- **Task goal**
Beginning with the first line of the data below, reproduce every line unchanged, ending with the line that holds "# Digitalocean-project".

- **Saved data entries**
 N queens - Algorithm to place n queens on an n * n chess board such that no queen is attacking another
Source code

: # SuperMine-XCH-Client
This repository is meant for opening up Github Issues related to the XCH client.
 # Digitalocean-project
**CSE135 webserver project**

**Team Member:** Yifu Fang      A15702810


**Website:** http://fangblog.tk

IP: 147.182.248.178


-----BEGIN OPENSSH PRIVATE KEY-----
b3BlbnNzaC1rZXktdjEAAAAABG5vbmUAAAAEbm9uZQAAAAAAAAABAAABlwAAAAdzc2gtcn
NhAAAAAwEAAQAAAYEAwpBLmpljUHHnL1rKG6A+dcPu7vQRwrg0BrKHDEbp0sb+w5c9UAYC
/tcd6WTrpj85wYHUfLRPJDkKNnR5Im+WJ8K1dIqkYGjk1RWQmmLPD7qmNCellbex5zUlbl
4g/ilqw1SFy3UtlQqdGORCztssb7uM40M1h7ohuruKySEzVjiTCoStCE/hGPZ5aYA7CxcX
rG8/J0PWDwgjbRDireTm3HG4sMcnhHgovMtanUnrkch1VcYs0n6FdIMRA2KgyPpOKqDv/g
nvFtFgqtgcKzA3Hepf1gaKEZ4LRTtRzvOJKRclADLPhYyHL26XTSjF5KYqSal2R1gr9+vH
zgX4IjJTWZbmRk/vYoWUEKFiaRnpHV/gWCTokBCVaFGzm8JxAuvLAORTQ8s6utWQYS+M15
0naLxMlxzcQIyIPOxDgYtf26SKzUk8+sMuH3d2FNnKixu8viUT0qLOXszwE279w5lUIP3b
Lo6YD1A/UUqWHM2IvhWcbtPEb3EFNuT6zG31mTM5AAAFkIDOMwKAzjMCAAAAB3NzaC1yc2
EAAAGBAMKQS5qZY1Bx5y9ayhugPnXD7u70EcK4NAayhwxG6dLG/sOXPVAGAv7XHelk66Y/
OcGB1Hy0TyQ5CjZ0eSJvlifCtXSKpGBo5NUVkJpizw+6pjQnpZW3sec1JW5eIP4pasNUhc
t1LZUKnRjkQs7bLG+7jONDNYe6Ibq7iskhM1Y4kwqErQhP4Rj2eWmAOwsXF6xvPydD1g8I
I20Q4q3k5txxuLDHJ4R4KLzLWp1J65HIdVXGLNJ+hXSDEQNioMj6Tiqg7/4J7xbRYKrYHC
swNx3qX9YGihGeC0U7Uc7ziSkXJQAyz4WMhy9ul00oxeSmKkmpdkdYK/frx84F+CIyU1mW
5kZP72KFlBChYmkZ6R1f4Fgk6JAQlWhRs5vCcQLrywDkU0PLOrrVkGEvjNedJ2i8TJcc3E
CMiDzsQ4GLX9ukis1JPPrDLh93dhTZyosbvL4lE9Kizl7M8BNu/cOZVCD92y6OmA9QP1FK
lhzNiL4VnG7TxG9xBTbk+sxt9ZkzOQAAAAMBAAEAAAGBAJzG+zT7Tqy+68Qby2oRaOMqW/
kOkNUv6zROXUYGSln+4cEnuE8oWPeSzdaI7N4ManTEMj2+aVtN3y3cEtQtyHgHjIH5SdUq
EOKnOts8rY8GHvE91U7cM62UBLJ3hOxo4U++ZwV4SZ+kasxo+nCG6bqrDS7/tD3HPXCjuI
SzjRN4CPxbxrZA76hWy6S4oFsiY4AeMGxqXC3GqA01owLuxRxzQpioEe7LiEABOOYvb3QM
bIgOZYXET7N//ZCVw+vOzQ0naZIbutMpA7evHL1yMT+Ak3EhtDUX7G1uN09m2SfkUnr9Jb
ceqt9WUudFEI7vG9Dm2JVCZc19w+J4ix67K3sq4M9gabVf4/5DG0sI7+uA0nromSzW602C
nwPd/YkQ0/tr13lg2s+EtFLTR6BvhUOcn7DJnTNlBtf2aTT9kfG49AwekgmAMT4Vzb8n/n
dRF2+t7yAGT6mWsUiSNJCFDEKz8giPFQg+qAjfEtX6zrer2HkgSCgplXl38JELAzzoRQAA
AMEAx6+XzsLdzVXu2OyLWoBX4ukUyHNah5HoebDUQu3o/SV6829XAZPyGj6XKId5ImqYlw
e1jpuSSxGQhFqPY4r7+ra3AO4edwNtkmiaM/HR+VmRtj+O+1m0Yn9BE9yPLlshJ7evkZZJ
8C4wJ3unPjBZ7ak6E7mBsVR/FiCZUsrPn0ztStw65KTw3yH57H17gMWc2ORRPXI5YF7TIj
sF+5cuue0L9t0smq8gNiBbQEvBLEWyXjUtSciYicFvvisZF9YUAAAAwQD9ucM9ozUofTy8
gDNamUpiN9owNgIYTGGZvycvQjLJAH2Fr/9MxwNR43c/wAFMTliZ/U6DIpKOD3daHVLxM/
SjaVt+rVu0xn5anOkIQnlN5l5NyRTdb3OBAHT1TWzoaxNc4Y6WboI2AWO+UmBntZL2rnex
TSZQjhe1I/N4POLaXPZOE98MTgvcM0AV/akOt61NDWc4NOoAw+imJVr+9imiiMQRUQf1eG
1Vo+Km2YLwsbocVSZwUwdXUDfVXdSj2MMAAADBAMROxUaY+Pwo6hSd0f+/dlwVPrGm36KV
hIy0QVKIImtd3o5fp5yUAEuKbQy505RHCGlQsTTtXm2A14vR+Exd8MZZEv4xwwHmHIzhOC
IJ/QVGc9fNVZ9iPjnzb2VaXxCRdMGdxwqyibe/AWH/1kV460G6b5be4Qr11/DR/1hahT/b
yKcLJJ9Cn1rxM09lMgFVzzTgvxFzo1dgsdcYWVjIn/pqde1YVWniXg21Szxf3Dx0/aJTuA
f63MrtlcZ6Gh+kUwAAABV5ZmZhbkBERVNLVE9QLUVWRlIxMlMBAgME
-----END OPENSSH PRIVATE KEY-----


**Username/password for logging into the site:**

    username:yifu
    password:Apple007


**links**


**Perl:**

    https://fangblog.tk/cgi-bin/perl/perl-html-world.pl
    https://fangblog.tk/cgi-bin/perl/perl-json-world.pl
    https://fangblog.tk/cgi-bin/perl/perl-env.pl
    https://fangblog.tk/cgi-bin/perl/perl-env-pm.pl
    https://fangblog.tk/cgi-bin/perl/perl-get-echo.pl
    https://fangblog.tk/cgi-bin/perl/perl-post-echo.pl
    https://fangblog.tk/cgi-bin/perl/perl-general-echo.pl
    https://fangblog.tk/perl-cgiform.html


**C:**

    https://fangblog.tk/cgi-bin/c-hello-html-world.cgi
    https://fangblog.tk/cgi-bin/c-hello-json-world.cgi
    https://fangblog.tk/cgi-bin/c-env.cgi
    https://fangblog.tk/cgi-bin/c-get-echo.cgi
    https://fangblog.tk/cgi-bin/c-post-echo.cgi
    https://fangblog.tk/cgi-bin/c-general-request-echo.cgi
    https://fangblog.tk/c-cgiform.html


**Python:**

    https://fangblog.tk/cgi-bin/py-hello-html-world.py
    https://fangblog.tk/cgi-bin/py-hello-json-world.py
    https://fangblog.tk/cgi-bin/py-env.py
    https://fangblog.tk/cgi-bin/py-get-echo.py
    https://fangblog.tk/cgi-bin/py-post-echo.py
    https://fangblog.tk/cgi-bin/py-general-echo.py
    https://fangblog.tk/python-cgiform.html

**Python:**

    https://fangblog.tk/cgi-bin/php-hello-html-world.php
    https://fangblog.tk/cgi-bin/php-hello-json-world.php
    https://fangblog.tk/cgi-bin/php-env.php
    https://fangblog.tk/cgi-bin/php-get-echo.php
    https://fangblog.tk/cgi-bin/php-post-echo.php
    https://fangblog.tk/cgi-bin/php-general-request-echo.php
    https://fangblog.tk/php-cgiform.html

- **Expected answer**
 N queens - Algorithm to place n queens on an n * n chess board such that no queen is attacking another
Source code

: # SuperMine-XCH-Client
This repository is meant for opening up Github Issues related to the XCH client.
 # Digitalocean-project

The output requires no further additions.